Moins dilué dans la paranoïa fantastique que son futur Ministry of Fear, Man Hunt est de la part de Lang une œuvre implacable, et s’il faut la comparer à une œuvre d’Hitchcock de la période ce serait plutôt Lifeboat : les deux films partagent finalement l’idée de positionner l’Allemagne nazie avant tout comme révélateur des paradoxes et conflits des alliés, et de provoquer des retournement intérieurs en profondeur. Mais le film d’Hitchcock, aussi excellentissime soit-il, cède peut-être à un certain sadisme de cinéma avec son Allemand fascinant et manipulateur, lorsque Lang ne s’arrête pas à la séduction de son procédé et de sa forme, et semble dépasser le seul cinéma au niveau des arcanes de son récit. Il est intéressant à ce titre de constater certaines corrélations avec un autre film de Lang bien plus tard, et qui parait pourtant totalement différent : Moonfleet. Thorndike et Jeremy Fox partagent tous deux le fait d’être des faux jouisseurs finalement assez tristes, prisonniers de la mise à distance qu’ils ont instaurée avec leur propre personne, et se retrouvant confrontés à leurs logiques faîte de petits compromis et de fausses statures. Le passage dans le bateau avec le petit marin joué par Roddy McDowall est comme une préfiguration de John Mohune et de son regard d’enfant confiant posé sur des problématiques foncièrement adultes mais médiocres, au sein d’un faux film d’aventure encore une fois baigné dans une atmosphère tentaculaire plutôt que dans l’action.
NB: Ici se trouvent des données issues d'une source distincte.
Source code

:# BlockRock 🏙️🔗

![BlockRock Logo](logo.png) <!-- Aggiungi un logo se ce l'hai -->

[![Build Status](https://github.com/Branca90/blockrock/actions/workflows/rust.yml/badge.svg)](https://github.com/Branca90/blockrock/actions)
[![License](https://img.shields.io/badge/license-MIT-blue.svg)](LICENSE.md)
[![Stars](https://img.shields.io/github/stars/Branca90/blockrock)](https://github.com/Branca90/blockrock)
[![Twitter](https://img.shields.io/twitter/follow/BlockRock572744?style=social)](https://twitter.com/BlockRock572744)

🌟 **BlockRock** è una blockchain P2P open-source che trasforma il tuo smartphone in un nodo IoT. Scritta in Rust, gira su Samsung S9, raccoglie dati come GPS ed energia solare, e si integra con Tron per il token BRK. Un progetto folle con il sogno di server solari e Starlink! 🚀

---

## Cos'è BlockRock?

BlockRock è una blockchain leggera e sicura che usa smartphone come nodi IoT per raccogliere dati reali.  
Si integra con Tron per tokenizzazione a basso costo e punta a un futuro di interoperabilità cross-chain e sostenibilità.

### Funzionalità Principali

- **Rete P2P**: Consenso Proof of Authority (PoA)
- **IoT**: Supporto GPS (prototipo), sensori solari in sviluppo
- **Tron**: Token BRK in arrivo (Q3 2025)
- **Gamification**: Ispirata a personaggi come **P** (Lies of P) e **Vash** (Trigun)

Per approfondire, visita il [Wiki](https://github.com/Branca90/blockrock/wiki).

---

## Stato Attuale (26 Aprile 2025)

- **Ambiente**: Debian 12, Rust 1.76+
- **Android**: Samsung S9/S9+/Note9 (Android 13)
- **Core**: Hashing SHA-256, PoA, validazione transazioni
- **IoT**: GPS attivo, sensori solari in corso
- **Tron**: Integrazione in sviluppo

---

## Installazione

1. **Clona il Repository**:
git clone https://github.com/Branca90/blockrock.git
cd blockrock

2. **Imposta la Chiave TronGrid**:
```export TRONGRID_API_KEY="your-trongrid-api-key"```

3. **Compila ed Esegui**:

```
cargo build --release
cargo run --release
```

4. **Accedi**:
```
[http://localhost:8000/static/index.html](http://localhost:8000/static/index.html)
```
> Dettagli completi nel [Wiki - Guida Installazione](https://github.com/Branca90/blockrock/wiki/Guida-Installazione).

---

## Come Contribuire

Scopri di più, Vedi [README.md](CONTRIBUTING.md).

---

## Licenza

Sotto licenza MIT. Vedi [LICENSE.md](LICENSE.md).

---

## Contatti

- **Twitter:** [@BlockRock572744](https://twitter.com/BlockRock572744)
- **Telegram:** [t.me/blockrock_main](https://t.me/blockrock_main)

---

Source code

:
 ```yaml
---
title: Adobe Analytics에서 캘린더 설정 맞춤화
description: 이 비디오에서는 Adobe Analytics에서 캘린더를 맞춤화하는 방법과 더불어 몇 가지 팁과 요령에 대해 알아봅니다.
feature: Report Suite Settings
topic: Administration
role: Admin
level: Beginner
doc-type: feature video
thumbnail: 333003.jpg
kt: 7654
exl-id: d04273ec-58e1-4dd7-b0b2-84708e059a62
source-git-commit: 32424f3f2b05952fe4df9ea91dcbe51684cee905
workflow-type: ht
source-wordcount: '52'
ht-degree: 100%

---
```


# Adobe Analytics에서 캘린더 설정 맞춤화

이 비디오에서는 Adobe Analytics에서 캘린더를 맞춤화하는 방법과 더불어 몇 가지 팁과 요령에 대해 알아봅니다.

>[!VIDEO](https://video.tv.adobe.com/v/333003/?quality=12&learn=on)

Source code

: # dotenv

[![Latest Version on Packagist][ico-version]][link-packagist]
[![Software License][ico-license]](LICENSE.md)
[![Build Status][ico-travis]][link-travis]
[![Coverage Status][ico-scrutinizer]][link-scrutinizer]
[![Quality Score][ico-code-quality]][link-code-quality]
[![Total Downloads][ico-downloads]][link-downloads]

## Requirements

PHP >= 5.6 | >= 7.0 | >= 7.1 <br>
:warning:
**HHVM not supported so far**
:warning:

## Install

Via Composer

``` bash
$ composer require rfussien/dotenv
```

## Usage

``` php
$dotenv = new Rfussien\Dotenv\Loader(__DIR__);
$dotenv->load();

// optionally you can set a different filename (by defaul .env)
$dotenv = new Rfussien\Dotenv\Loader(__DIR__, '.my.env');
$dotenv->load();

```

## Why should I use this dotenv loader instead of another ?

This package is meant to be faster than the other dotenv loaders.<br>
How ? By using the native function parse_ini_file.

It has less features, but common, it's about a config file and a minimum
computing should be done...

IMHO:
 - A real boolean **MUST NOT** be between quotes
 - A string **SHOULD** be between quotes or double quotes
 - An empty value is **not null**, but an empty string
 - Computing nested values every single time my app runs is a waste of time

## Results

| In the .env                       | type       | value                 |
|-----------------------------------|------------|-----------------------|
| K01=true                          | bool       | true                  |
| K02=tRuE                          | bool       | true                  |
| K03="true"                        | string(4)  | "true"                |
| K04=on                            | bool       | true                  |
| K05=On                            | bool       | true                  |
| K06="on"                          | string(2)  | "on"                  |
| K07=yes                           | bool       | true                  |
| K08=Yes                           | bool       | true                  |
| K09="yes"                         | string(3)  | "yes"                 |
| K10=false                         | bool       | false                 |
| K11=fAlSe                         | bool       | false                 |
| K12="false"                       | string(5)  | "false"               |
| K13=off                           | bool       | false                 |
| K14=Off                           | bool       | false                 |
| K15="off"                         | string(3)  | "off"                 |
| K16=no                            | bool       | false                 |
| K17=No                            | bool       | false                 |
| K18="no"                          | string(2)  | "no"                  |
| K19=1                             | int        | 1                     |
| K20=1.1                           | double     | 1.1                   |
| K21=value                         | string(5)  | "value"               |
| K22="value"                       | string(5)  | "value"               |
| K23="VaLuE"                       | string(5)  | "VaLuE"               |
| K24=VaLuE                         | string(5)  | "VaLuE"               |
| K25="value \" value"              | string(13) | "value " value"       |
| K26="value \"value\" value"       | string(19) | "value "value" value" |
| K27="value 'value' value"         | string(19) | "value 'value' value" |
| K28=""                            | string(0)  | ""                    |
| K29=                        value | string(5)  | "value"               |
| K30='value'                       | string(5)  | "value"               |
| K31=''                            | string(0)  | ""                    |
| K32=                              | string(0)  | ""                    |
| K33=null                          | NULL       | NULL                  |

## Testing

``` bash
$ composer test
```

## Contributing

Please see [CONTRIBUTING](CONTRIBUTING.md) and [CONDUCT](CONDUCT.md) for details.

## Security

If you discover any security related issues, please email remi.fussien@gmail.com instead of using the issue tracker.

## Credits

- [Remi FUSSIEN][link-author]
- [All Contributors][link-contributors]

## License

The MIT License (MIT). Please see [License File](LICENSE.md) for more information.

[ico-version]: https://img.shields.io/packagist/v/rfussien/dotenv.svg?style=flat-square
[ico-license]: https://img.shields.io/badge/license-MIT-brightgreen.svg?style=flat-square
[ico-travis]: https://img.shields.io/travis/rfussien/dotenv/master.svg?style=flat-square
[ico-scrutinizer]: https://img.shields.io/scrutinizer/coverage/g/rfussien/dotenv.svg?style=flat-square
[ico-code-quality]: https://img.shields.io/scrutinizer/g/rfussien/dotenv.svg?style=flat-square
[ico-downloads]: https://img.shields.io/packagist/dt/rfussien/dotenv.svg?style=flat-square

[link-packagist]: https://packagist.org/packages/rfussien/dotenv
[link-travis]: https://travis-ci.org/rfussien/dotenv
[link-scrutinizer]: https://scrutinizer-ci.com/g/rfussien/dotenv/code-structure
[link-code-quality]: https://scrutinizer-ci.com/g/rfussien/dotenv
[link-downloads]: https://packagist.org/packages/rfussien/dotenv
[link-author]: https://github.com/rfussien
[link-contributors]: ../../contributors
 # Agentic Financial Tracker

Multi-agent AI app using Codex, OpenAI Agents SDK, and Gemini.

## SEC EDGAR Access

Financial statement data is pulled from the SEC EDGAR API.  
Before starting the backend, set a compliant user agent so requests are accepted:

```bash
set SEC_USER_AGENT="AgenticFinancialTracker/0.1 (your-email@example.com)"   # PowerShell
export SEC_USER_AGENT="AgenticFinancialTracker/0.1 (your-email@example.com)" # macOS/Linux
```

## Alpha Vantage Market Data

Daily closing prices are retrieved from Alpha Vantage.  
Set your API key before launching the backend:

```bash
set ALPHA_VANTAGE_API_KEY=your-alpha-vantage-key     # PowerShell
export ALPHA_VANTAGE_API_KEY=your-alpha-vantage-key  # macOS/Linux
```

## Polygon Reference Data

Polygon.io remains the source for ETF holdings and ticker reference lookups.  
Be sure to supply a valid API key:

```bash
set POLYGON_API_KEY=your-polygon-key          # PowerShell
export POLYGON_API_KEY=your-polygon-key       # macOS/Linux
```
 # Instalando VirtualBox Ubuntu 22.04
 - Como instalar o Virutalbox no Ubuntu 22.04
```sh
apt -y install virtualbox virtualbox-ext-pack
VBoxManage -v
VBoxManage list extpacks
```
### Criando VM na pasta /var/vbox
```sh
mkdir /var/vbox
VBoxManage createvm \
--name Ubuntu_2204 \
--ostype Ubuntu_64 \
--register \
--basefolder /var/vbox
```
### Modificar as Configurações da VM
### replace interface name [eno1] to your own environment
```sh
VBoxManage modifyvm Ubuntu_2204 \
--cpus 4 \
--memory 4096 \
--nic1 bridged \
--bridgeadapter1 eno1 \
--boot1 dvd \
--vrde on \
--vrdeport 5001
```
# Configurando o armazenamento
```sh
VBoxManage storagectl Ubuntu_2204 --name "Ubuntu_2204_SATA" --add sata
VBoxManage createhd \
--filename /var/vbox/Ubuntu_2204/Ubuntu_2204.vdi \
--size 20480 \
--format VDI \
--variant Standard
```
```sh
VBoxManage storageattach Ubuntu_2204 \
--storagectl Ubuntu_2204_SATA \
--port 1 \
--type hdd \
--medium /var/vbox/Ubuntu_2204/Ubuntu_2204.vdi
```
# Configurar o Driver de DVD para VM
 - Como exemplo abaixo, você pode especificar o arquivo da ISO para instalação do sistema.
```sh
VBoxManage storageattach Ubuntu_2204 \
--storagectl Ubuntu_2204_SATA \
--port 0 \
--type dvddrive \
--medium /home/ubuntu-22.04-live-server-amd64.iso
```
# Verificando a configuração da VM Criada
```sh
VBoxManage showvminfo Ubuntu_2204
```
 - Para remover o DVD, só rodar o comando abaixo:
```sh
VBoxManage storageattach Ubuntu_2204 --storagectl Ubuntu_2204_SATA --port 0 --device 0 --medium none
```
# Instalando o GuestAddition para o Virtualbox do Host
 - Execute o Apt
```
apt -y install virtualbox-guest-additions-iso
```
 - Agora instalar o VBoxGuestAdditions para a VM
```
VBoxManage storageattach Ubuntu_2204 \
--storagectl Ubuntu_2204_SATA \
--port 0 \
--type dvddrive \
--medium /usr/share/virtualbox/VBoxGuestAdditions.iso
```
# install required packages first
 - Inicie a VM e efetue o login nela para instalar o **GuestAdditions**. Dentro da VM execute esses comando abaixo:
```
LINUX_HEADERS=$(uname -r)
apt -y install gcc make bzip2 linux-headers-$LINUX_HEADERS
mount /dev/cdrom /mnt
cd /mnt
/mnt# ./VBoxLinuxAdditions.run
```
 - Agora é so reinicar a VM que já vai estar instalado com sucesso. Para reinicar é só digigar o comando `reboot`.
Surtout, George Sanders y réapparaît en double et mauvaise conscience du héros, pas si éloigné du personnage de Quinn Smith, figurant une élite aristocratique décadente et dangereuse. Le cinéaste qui achèvera sa filmographie sur un nouveau Mabuse n’en aura jamais terminé avec le mal…
(1) Eisenschitz Bernard, Fritz Lang au Travail, Editions de l’Etoile / Cahiers du Cinéma, 2011, p.154
(2) Fritz Lang en Amérique, entretien par Peter Bogdanovitch (1969), Editions de l’Etoile / Cahiers du Cinéma, 1990, p.56
Le Blu-ray / DVD
Sidonis propose le retour de ce titre dans les bacs en blu-ray et dvd le 3 février, après une première sortie en octobre 2013. Très belle copie qui sert parfaitement la belle photo d’Arthur Miller. Deux suppléments de qualités : les croquis en musique réalisé par le chef décorateur pour les scènes les plus emblématiques du films, et une conversation passionnante d’une heure autour du film entre Patrick Brion (M. Cinéma de Minuit ), habitué des bonus de l’éditeur, et l’excellent Bernard Eisenschitz. Voici le genre de complément qu’on aimerait voir plus souvent, qui se révèle bien plus instructif que beaucoup de petits making-of improvisés.